SharePoint often works quietly behind the scenes as a critical collaboration and file management tool within Microsoft Office ecosystems. For many organizations, it’s an essential backbone for sharing documents, managing workflows, and facilitating team collaboration. However, recent developments have put SharePoint users on alert: two significant zero-day vulnerabilities have been discovered and are actively being exploited in the wild.
Microsoft has responded swiftly by releasing emergency, out-of-band patches addressing these two critical Remote Code Execution (RCE) vulnerabilities. These patches apply both to the current Microsoft 365 version of SharePoint and the older, standalone SharePoint 2019 release. The urgency to update is high, as successful exploitation of these vulnerabilities could allow attackers to run arbitrary code on affected servers, potentially leading to full system compromise, installation of malware, or further lateral movement within enterprise networks.
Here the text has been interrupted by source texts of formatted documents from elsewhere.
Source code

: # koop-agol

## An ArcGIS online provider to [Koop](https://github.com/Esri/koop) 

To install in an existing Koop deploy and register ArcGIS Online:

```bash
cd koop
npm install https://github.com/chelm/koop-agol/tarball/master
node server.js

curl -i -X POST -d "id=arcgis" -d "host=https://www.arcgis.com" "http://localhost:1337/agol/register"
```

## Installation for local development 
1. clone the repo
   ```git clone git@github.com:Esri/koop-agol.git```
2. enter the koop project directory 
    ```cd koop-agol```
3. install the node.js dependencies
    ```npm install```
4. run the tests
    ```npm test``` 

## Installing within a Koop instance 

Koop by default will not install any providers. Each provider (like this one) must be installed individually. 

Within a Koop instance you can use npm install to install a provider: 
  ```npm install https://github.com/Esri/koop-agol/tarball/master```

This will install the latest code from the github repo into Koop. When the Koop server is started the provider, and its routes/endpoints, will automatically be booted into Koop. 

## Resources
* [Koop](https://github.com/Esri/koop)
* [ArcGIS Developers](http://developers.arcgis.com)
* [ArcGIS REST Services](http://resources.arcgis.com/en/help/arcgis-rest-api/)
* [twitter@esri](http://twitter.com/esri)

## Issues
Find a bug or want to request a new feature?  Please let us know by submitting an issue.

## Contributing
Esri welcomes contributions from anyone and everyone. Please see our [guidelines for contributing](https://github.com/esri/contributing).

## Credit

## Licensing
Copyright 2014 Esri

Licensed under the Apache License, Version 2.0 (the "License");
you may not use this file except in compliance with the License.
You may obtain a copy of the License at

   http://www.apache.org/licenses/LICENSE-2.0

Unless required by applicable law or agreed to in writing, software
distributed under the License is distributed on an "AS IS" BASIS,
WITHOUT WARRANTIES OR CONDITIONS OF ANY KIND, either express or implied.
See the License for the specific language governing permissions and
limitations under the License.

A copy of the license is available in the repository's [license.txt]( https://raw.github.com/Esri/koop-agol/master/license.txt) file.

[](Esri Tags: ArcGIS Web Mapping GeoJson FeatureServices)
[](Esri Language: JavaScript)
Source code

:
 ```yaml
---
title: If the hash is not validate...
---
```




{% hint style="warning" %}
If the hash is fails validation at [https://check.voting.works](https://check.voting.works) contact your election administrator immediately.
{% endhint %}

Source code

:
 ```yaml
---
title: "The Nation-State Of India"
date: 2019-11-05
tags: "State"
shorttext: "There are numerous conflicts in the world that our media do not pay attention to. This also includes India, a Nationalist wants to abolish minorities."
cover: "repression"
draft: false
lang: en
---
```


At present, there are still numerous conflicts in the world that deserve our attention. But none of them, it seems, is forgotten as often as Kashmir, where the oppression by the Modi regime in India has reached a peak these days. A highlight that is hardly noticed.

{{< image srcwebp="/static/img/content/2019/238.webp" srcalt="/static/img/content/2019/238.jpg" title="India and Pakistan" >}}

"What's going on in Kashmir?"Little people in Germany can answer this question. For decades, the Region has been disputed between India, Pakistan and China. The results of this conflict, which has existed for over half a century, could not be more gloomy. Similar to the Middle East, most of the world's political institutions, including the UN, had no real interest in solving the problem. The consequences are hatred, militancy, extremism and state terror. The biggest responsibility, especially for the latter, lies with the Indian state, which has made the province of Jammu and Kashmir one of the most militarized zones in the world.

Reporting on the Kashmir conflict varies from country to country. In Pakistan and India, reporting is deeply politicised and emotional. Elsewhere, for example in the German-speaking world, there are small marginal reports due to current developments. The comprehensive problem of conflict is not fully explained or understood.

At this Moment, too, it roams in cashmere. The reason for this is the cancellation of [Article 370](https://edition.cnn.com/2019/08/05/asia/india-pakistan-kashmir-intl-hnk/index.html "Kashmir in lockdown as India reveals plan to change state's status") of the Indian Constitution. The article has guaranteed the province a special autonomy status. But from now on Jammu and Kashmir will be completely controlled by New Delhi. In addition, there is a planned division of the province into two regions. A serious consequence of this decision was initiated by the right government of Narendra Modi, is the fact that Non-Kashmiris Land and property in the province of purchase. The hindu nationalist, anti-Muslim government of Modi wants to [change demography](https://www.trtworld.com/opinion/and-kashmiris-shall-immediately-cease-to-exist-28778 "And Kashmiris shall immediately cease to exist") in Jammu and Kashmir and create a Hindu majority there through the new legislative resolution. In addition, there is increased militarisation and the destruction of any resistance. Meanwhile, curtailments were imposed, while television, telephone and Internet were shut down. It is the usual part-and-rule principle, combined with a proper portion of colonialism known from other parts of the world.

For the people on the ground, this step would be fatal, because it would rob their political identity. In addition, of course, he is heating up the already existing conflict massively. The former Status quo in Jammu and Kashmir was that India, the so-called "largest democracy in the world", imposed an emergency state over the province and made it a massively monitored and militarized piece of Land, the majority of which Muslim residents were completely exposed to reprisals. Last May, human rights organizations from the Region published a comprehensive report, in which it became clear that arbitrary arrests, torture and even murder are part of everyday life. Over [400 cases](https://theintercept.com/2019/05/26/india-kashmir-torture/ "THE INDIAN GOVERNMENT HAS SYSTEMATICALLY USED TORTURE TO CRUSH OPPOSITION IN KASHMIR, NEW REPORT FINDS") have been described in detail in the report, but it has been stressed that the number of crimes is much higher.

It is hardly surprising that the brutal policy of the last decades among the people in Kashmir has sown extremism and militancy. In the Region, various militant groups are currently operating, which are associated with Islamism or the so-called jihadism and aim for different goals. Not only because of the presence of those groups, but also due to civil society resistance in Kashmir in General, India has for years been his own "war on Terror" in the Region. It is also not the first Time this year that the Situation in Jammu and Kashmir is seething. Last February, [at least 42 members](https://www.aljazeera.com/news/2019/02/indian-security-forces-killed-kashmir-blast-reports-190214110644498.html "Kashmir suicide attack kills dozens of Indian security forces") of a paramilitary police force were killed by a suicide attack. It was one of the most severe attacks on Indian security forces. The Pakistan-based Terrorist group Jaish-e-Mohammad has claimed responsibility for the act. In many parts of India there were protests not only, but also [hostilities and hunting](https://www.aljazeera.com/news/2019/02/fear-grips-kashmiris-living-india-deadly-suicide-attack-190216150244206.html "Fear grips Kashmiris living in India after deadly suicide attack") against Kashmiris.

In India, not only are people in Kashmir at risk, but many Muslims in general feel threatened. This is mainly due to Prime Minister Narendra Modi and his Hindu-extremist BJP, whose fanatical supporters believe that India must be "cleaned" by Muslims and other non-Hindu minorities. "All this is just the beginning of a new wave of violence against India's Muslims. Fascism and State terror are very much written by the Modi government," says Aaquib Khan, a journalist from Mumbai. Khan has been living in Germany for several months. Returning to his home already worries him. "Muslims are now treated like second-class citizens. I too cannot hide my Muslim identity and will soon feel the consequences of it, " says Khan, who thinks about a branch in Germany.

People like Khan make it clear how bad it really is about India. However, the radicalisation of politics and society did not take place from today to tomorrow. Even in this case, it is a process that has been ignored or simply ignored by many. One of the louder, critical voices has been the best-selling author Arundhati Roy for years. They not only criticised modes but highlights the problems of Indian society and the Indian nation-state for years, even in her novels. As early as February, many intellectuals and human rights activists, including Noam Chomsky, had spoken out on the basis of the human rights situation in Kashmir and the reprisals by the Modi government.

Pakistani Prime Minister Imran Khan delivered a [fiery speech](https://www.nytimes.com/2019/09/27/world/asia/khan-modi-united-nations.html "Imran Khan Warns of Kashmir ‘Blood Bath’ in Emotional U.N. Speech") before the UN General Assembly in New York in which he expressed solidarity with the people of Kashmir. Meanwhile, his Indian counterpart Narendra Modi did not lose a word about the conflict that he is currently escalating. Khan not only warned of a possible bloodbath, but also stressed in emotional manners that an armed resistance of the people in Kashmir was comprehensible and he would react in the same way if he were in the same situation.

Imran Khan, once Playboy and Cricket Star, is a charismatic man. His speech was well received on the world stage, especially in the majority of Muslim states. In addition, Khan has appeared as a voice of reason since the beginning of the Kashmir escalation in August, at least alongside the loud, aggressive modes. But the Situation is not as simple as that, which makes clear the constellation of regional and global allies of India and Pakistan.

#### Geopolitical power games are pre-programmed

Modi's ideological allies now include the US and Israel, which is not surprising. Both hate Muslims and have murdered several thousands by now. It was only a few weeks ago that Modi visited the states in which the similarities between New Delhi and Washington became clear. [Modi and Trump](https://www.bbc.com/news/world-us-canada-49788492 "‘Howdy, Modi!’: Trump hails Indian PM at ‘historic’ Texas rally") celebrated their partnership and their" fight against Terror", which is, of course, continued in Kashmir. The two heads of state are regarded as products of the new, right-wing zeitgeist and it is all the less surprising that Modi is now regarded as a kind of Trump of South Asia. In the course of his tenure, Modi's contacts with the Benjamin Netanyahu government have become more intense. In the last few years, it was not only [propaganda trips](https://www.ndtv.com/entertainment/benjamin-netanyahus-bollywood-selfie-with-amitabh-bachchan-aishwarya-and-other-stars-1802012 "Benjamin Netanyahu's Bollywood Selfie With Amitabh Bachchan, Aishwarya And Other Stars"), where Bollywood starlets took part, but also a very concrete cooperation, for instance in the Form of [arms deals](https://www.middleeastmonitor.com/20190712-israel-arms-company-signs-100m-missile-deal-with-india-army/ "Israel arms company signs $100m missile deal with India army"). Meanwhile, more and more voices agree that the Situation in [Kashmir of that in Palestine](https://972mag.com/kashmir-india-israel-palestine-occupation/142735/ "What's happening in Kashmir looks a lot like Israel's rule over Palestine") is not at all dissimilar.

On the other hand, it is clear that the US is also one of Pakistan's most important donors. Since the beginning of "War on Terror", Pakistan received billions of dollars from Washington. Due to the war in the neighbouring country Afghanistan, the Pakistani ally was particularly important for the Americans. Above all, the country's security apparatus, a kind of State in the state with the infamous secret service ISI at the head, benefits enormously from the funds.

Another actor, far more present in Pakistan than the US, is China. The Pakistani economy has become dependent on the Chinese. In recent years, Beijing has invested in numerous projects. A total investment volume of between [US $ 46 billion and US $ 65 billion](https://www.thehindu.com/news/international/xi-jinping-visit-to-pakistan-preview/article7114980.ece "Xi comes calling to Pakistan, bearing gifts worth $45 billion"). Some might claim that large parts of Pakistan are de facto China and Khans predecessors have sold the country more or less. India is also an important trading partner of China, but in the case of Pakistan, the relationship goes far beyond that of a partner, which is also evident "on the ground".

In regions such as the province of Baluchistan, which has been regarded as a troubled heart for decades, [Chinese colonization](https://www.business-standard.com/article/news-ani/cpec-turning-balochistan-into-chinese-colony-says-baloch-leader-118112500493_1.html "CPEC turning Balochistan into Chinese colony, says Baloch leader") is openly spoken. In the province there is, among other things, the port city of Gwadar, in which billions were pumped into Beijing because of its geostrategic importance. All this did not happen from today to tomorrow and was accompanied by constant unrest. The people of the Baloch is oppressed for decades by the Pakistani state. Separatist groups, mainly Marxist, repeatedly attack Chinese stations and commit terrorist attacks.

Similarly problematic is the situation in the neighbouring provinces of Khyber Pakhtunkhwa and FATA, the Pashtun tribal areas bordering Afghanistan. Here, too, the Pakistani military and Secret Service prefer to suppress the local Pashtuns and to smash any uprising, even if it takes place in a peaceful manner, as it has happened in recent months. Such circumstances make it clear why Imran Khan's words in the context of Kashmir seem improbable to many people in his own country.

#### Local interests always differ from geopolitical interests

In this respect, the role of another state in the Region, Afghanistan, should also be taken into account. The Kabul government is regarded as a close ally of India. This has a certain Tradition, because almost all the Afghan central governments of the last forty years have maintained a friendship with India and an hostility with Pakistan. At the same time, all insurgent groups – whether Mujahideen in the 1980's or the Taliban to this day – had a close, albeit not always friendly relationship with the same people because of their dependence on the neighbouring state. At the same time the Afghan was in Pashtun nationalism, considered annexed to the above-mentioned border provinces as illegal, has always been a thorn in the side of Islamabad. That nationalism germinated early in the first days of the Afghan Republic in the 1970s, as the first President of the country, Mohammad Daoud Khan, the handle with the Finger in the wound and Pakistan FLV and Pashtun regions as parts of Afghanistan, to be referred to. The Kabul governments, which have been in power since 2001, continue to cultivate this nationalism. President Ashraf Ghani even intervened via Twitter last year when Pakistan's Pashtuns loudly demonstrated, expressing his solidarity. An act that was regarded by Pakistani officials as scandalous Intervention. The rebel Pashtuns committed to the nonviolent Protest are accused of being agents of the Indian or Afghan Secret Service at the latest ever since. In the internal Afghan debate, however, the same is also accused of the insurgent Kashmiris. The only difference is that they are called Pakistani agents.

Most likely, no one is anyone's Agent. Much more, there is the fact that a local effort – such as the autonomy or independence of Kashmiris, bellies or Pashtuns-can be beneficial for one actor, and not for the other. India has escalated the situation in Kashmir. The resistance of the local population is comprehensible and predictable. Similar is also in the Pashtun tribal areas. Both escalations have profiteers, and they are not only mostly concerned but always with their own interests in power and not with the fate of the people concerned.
Unfortunately, the non-subscription SharePoint 2016 version has not yet received a patch, although Microsoft has indicated that a fix is forthcoming. Organizations still running this legacy software should take additional precautionary steps and stay vigilant for updates.
These vulnerabilities came to light following the Pwn2Own security conference, where earlier flaws were patched but, as is often the case, new weaknesses emerged during subsequent analysis. This cycle highlights the ongoing cat-and-mouse game between software defenders and attackers targeting widely used platforms like SharePoint.
Administrators and SharePoint users should prioritize deploying the updates as soon as possible. Microsoft provides detailed instructions for patching via the Central Administration console or through PowerShell commands, ensuring both GUI and command-line approaches are available to fit various IT environments.